Canadian and U.S. Defamation Law: Polar Opposites?

What’s the difference between U.S. and Canadian defamation law?

People credit the U.S. for having the most defendant-friendly slander and libel laws in the English-speaking world, whereas Canada’s defamation laws are sometimes described as the most plaintiff-friendly.

But other differences distinguish the neighboring nations’ take on slander and libel – especially when it comes to Internet defamation.

Online Defamation Lawsuit Case Study: Suck Site Target v. Hosting Company

Canadian Andy Lehrer filed a small claims motion in Ontario against hosting company EasyDNS. Why? An adversary of Andy’s had created a disparaging website about Andy. EasyDNS happened to host the website. Even though EasyDNS had nothing to do with the creation of the “suck site,” and asked the company to take it down.

EasyDNS didn’t comply.

Instead, EasyDNS explained to Lehrer that, in this instance, without a court order, they wouldn’t take it down. After all, it’s not a hosting company’s responsibility to determine what is and isn’t libel.

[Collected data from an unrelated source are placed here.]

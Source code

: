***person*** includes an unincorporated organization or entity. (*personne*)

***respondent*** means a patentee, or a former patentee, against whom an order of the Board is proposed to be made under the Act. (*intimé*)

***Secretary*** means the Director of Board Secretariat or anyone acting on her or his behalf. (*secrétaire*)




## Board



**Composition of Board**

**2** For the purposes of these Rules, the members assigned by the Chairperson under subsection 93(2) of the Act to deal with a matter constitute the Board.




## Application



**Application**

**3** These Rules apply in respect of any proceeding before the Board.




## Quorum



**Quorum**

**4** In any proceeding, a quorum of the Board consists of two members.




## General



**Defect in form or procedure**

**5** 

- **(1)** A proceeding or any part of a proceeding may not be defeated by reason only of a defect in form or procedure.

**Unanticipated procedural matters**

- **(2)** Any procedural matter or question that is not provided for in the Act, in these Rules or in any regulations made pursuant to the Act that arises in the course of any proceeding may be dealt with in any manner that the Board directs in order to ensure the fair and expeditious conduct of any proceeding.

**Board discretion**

So, what did Lehrer do in response to EasyDNS’ refusal? He added more “counts” to his nebulous defamation lawsuit. That’s right. Because EasyDNS posted a blog entry about the lawsuit, Lehrer is arguing that doing so is not only illegal, but punitively egregious. (For this tactic to work, there would have to be publicly withheld facts that make a huge difference in the case.)

Section 230 of the CDA: The Big Difference Between United States and Canadian Defamation Law

In the U.S., this online defamation lawsuit wouldn’t make it past round one. Why? Section 230 of the CDA.

Legalese and limited exceptions aside, Section 230 of the CDA states that website operators cannot be held responsible for libelous third-party content. To wit, Section 230 is why Facebook and GoDaddy aren’t successfully sued for every act of online defamation committed by users, on their respective platforms.

Difference Between United States and Canadian Law Means  EasyDNS Will Go To Court;Wouldn’t Happen In The U.S.

Since a Canadian court is handling this case, EasyDNS must expend time and resources explaining the obvious to a judge: EasyDNS is not the content author or editor and shouldn’t be held responsible for defamation.

To be clear: It’ll be shocking if a Canadian court sides with Andy and saddles EasyDNS with damages for not taking down the anti-Lehrer website. Canada and U.S. law books may not be doppelgangers, but it’s not North Korea above the 41st parallel. Canadians care about free speech as much as Americans.

What is different, though, is that EasyDNS has to expend significant resources to quash a clearly frivolous case. In the United States, this online defamation lawsuit wouldn’t have passed the proverbial bouncer.

Consult An Internet Defamation Lawyer

Kelly / Warner is a law firm that handles international and online defamation issues. We have assisted many a Canadian—and hosting company — with their cross-border slander and libel challenges. If you’ve got a defamation question or issue, get in touch today.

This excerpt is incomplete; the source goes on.